Coronavirus, la Cina blocca i tentativi di scoprire l’origine

mercoledì 13 maggio 19:05 - di Redazione

Le autorità cinesi stanno bloccando i tentativi di esperti internazionali di studiare l’origine della pandemia di Coronavirus.

È il Wall Street Journal a denunciare la vicenda citando alcuni ricercatori. Che hanno offerto la propria collaborazione a Pechino. Nell’ambito della missione dell’Organizzazione per la Sanità per cercare l’origine del virus. E stanno tutti ricevendo rifiuti a fornire informazioni e dati. Che vengono tenuti gelosamente segreti dai cinesi.

Tra questi dati si fa particolare riferimento ad una mappa. Che dettaglierebbe, in maniera molto circoscritta, la possibile diffusione del Coronavirus nel mercato del pesce di Huanan, a Wuhan.

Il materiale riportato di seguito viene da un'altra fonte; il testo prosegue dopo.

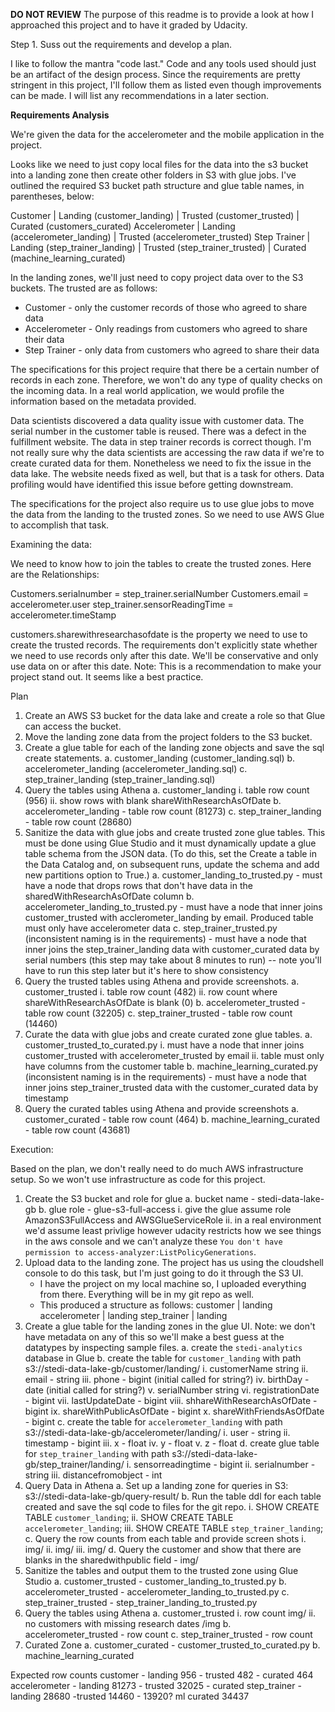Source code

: **DO NOT REVIEW**
The purpose of this readme is to provide a look at how I approached this project and to have it graded by Udacity.

Step 1.  Suss out the requirements and develop a plan. 

I like to follow the mantra "code last."  Code and any tools used should just be an artifact of the design process. Since the requirements are pretty stringent in this project, I'll follow them as listed even though improvements can be made.  I will list any recommendations in a later section.  

**Requirements Analysis**

We're given the data for the accelerometer and the mobile application in the project.  

Looks like we need to just copy local files for the data into the s3 bucket into a landing zone then create other folders in S3 with glue jobs.  I've outlined the required S3 bucket path structure and glue table names, in parentheses, below:

Customer
	| Landing (customer_landing)
	| Trusted (customer_trusted)
	| Curated (customers_curated)
Accelerometer
	| Landing (accelerometer_landing)
	| Trusted (accelerometer_trusted)
Step Trainer
	| Landing (step_trainer_landing)
	| Trusted (step_trainer_trusted)
	| Curated (machine_learning_curated)
	
In the landing zones, we'll just need to copy project data over to the S3 buckets.   The trusted are as follows:

- Customer - only the customer records of those who agreed to share data
- Accelerometer - Only readings from customers who agreed to share their data
- Step Trainer - only data from customers who agreed to share their data

The specifications for this project require that there be a certain number of records in each zone.  Therefore, we won't do any type of quality checks on the incoming data.  In a real world application, we would profile the information based on the metadata provided.

Data scientists discovered a data quality issue with customer data.  The serial number in the customer table is reused.  There was a defect in the fulfillment website.  The data in step trainer records is correct though. I'm not really sure why the data scientists are accessing the raw data if we're to create curated data for them. Nonetheless we need to fix the issue in the data lake.  The website needs fixed as well, but that is a task for others.  Data profiling would have identified this issue before getting downstream.  

The specifications for the project also require us to use glue jobs to move the data from the landing to the trusted zones.  So we need to use AWS Glue to accomplish that task.

Examining the data:

We need to know how to join the tables to create the trusted zones.  Here are the Relationships: 

Customers.serialnumber = step_trainer.serialNumber
Customers.email = accelerometer.user
step_trainer.sensorReadingTime = accelerometer.timeStamp

customers.sharewithresearchasofdate is the property we need to use to create the trusted records.  The requirements don't explicitly state whether we need to use records only after this date.  We'll be conservative and only use data on or after this date.  Note: This is a recommendation to make your project stand out.  It seems like a best practice.

Plan

1.  Create an AWS S3 bucket for the data lake and create a role so that Glue can access the bucket. 
2.  Move the landing zone data from the project folders to the S3 bucket.
3.  Create a glue table for each of the landing zone objects and save the sql create statements.
	a. customer_landing (customer_landing.sql)
	b. accelerometer_landing (accelerometer_landing.sql)
	c. step_trainer_landing (step_trainer_landing.sql)
4.  Query the tables using Athena
	a. customer_landing
		i. table row count (956)
		ii. show rows with blank shareWithResearchAsOfDate
	b. accelerometer_landing
		- table row count (81273)
	c. step_trainer_landing
		- table row count (28680)
5.  Sanitize the data with glue jobs and create trusted zone glue tables.  This must be done using Glue Studio and it must dynamically update a glue table schema from the JSON data. (To do this, set the Create a table in the Data Catalog and, on subsequent runs, update the schema and add new partitions option to True.)
		a. customer_landing_to_trusted.py
			- must have a node that drops rows that don't have data in the sharedWithResearchAsOfDate column
		b. accelerometer_landing_to_trusted.py
			- must have a node that inner joins customer_trusted with acclerometer_landing by email. Produced table must only have accelerometer data
		c. step_trainer_trusted.py (inconsistent naming is in the requirements)
			- must have a node that inner joins the step_trainer_landing data with customer_curated data by serial numbers
			(this step may take about 8 minutes to run)  -- note you'll have to run this step later but it's here to show consistency
6.  Query the trusted tables using Athena and provide screenshots.
	a. customer_trusted
		i. table row count (482)
		ii. row count where shareWithResearchAsOfDate is blank (0)
	b. accelerometer_trusted
		- table row count (32205)
	c. step_trainer_trusted
		- table row count (14460)
7.  Curate the data with glue jobs and create curated zone glue tables. 
	a. customer_trusted_to_curated.py
		i. must have a node that inner joins customer_trusted with accelerometer_trusted by email
		ii. table must only have columns from the customer table
	b. machine_learning_curated.py (inconsistent naming is in the requirements)
		- must have a node that inner joins step_trainer_trusted data with the customer_curated data by timestamp
8. Query the curated tables using Athena and provide screenshots
	a. customer_curated 
		- table row count (464)
	b. machine_learning_curated
		- table row count (43681)
		
Execution: 

Based on the plan, we don't really need to do much AWS infrastructure setup.  So we won't use infrastructure as code for this project. 

1.  Create the S3 bucket and role for glue
	a. bucket name - stedi-data-lake-gb
	b. glue role - glue-s3-full-access
        i. give the glue assume role AmazonS3FullAccess and AWSGlueServiceRole
        ii. in a real environment we'd assume least privlige however udacity restricts how we see things in the aws console and we can't analyze these `You don't have permission to access-analyzer:ListPolicyGenerations`.
2. Upload data to the landing zone. The project has us using the cloudshell console to do this task, but I'm just going to do it through the S3 UI.
	- I have the project on my local machine so, I uploaded everything from there.  Everything will be in my git repo as well.
	- This produced a structure as follows: 
		customer
			| landing
		accelerometer
			| landing
		step_trainer
			| landing
3. Create a glue table for the landing zones in the glue UI. Note: we don't have metadata on any of this so we'll make a best guess at the datatypes by inspecting sample files.
	a. create the `stedi-analytics` database in Glue
	b. create the table for `customer_landing` with path s3://stedi-data-lake-gb/customer/landing/
		i. customerName string
		ii. email - string
		iii. phone - bigint (initial called for string?)
		iv. birthDay - date (initial called for string?)
		v. serialNumber string
		vi. registrationDate - bigint
		vii. lastUpdateDate - bigint
		viii. shhareWithResearchAsOfDate - bigint
		ix. shareWithPublicAsOfDate - bigint
		x. shareWithFriendsAsOfDate - bigint
	c. create the table for `accelerometer_landing` with path s3://stedi-data-lake-gb/accelerometer/landing/
		i. user - string
		ii. timestamp - bigint
		iii. x - float
		iv. y - float
		v. z - float
	d. create glue table for `step_trainer_landing` with path s3://stedi-data-lake-gb/step_trainer/landing/
		i. sensorreadingtime - bigint
		ii. serialnumber - string
		iii. distancefromobject - int
4. Query Data in Athena
	a. Set up a landing zone for queries in S3: s3://stedi-data-lake-gb/query-result/
	b. Run the table ddl for each table created and save the sql code to files for the git repo. 
	    i. SHOW CREATE TABLE `customer_landing`;
	    ii. SHOW CREATE TABLE `accelerometer_landing`;
	    iii. SHOW CREATE TABLE `step_trainer_landing`;
    c. Query the row counts from each table and provide screen shots
        i. img/
        ii. img/
        iii. img/
    d. Query the customer and show that there are blanks in the sharedwithpublic field
        - img/
5. Sanitize the tables and output them to the trusted zone using Glue Studio
    a.   customer_trusted 
        - customer_landing_to_trusted.py
    b. accelerometer_trusted
        - accelerometer_landing_to_trusted.py
    c. step_trainer_trusted
        - step_trainer_landing_to_trusted.py
6. Query the tables using Athena
    a. customer_trusted
        i. row count img/
        ii. no customers with missing research dates /img
    b. accelerometer_trusted
        - row count
    c. step_trainer_trusted
        - row count
7. Curated Zone 
    a. customer_curated
        - customer_trusted_to_curated.py
    b. machine_learning_curated
        
        
		
	
	
	
Expected row counts
    customer
        - landing 956
        - trusted 482
        - curated 464
    accelerometer
        - landing 81273
        - trusted 32025
        - curated 
    step_trainer
        -landing 28680
        -trusted 14460 - 13920?
    ml curated 34437
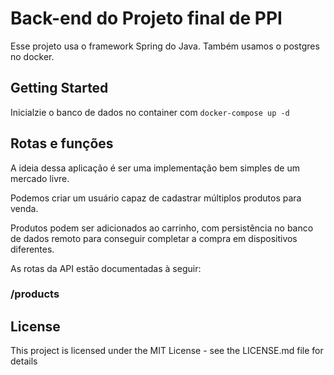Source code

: # Back-end do Projeto final de PPI

Esse projeto usa o framework Spring do Java. Também usamos o postgres 
no docker.

## Getting Started

Inicialzie o banco de dados no container com `docker-compose up -d`



## Rotas e funções

A ideia dessa aplicação é ser uma implementação bem simples de um mercado livre.

Podemos criar um usuário capaz de cadastrar múltiplos produtos para venda. 

Produtos podem ser adicionados ao carrinho, com persistência no banco de dados remoto para conseguir completar a compra em dispositivos diferentes.

As rotas da API estão documentadas à seguir:

### /products




## License

This project is licensed under the MIT License - see the LICENSE.md file for details


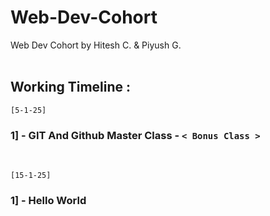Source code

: # Web-Dev-Cohort
Web Dev Cohort by Hitesh C. &amp; Piyush G.
<br>
<br>
## Working Timeline :

`[5-1-25]`
### 1] - GIT And Github Master Class - `< Bonus Class >`
<br>

`[15-1-25]`
### 1] - Hello World
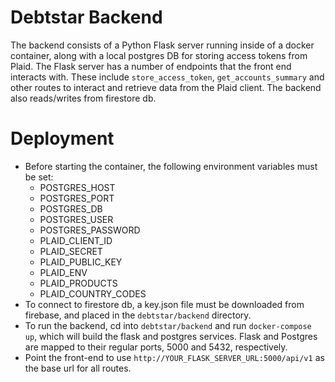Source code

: # Debtstar Backend
The backend consists of a Python Flask server running inside of a docker container, along with a local postgres DB for storing access tokens from Plaid. The Flask server has a number of endpoints that the front end interacts with. These include `store_access_token`, `get_accounts_summary` and other routes to interact and retrieve data from the Plaid client. The backend also reads/writes from firestore db.

# Deployment
- Before starting the container, the following environment variables must be set:
  - POSTGRES_HOST
  - POSTGRES_PORT
  - POSTGRES_DB
  - POSTGRES_USER
  - POSTGRES_PASSWORD
  - PLAID_CLIENT_ID
  - PLAID_SECRET
  - PLAID_PUBLIC_KEY
  - PLAID_ENV
  - PLAID_PRODUCTS
  - PLAID_COUNTRY_CODES
- To connect to firestore db, a key.json file must be downloaded from firebase, and placed in the `debtstar/backend` directory.
- To run the backend, cd into `debtstar/backend` and run `docker-compose up`, which will build the flask and postgres services. Flask and Postgres are mapped to their regular ports, 5000 and 5432, respectively.
- Point the front-end to use `http://YOUR_FLASK_SERVER_URL:5000/api/v1` as the base url for all routes.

Gruppi specializzati statunitensi hanno rivelato al Wall Street Journal che le loro offerte alle autorità cinesi di collaborare all’inchiesta sull’origine e la possibile diffusione del Coronavirus nel mercato del pesce sono state ignorate. O, addirittura, rifiutate.

“Ora la questione è diventata delicata con tutte queste teorie del complotto presentate sia da Cina che dagli Usa. Sospetto che sia semplicemente troppo tardi” afferma il presidente di EcoHealth Alliance, Peter Daszak.

“Il problema è che si sarebbe dovuto fare alla fine di dicembre o inizio di gennaio”, aggiunge,  parlando sempre dell’inchiesta nel mercato di Wuhan un professore della City University di Hong Kong.

“Ora è troppo tardi – si rammarica il docente dell’Ateneo di Hong Kong -,Cosa che significa che dobbiamo affidarci ad altre prove indirette”.

E, quindi, trovare la prova della causa dell’epidemia da Coronavirus diventerà quasi impossibile.

Interpellata dal giornale americano, la Commissione per la Sanità Nazionale cinese ha detto che la questione dell’origine del Coronavirus è argomento da lasciare agli scienziati.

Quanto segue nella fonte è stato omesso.